(About this exercise): Look through the entries below and return all lines including the word "working".

(Listed records):

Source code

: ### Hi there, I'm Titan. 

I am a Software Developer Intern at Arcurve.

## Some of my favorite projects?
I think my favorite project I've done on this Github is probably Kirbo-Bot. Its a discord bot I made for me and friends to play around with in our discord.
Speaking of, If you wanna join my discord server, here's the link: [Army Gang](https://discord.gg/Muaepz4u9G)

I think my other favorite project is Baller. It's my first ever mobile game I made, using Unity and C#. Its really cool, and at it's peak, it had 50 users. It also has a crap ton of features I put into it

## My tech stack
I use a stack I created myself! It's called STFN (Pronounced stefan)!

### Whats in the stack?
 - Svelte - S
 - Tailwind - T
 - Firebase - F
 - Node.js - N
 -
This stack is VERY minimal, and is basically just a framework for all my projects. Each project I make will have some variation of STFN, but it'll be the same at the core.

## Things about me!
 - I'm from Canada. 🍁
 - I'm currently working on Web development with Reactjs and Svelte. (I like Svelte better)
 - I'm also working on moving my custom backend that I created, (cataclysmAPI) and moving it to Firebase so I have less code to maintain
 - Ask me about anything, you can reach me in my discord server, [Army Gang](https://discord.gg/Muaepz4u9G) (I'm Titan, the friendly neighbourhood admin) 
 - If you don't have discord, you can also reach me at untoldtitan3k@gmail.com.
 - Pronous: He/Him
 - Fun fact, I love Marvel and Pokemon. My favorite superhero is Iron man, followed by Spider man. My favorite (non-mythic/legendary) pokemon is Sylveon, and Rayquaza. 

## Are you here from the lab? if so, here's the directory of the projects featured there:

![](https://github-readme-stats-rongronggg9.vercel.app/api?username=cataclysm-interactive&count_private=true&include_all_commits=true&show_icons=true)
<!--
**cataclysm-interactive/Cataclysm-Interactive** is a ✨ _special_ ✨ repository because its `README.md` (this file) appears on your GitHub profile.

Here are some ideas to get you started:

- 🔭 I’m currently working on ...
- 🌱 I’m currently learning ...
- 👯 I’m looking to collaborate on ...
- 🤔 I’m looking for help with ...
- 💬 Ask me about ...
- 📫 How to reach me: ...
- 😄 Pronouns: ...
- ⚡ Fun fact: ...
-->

(Expected answer):
 - I'm currently working on Web development with Reactjs and Svelte. (I like Svelte better)
 - I'm also working on moving my custom backend that I created, (cataclysmAPI) and moving it to Firebase so I have less code to maintain
- 🔭 I’m currently working on ...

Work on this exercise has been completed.